Print the entries below exactly as they appear, from the first line up to and including the line with "quartasemracismoclubesdvtwmeta & 22". Do not print any pictures.

--------------------------------

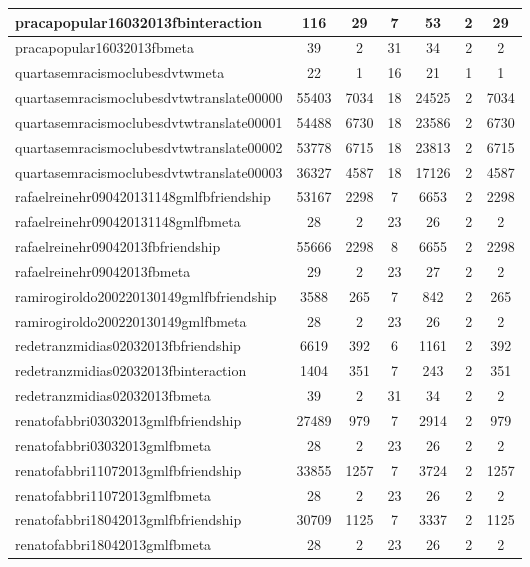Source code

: \begin{table*}[h!]
\begin{center}
\begin{tabular}{| l | c | c | c | c | c | c |}
pracapopular16032013fbinteraction & 116  & 29  & 7  & 53  & 2  & 29 \\\hline
pracapopular16032013fbmeta & 39  & 2  & 31  & 34  & 2  & 2 \\\hline
quartasemracismoclubesdvtwmeta & 22  & 1  & 16  & 21  & 1  & 1 \\\hline
quartasemracismoclubesdvtwtranslate00000 & 55403  & 7034  & 18  & 24525  & 2  & 7034 \\\hline
quartasemracismoclubesdvtwtranslate00001 & 54488  & 6730  & 18  & 23586  & 2  & 6730 \\\hline
quartasemracismoclubesdvtwtranslate00002 & 53778  & 6715  & 18  & 23813  & 2  & 6715 \\\hline
quartasemracismoclubesdvtwtranslate00003 & 36327  & 4587  & 18  & 17126  & 2  & 4587 \\\hline
rafaelreinehr090420131148gmlfbfriendship & 53167  & 2298  & 7  & 6653  & 2  & 2298 \\\hline
rafaelreinehr090420131148gmlfbmeta & 28  & 2  & 23  & 26  & 2  & 2 \\\hline
rafaelreinehr09042013fbfriendship & 55666  & 2298  & 8  & 6655  & 2  & 2298 \\\hline
rafaelreinehr09042013fbmeta & 29  & 2  & 23  & 27  & 2  & 2 \\\hline
ramirogiroldo200220130149gmlfbfriendship & 3588  & 265  & 7  & 842  & 2  & 265 \\\hline
ramirogiroldo200220130149gmlfbmeta & 28  & 2  & 23  & 26  & 2  & 2 \\\hline
redetranzmidias02032013fbfriendship & 6619  & 392  & 6  & 1161  & 2  & 392 \\\hline
redetranzmidias02032013fbinteraction & 1404  & 351  & 7  & 243  & 2  & 351 \\\hline
redetranzmidias02032013fbmeta & 39  & 2  & 31  & 34  & 2  & 2 \\\hline
renatofabbri03032013gmlfbfriendship & 27489  & 979  & 7  & 2914  & 2  & 979 \\\hline
renatofabbri03032013gmlfbmeta & 28  & 2  & 23  & 26  & 2  & 2 \\\hline
renatofabbri11072013gmlfbfriendship & 33855  & 1257  & 7  & 3724  & 2  & 1257 \\\hline
renatofabbri11072013gmlfbmeta & 28  & 2  & 23  & 26  & 2  & 2 \\\hline
renatofabbri18042013gmlfbfriendship & 30709  & 1125  & 7  & 3337  & 2  & 1125 \\\hline
renatofabbri18042013gmlfbmeta & 28  & 2  & 23  & 26  & 2  & 2 \\\hline

\end{tabular}
\end{center}
\end{table*}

--------------------------------

■ **Output for this exercise**
Source code

: \begin{table*}[h!]
\begin{center}
\begin{tabular}{| l | c | c | c | c | c | c |}
pracapopular16032013fbinteraction & 116  & 29  & 7  & 53  & 2  & 29 \\\hline
pracapopular16032013fbmeta & 39  & 2  & 31  & 34  & 2  & 2 \\\hline
quartasemracismoclubesdvtwmeta & 22  & 1  & 16  & 21  & 1  & 1 \\\hline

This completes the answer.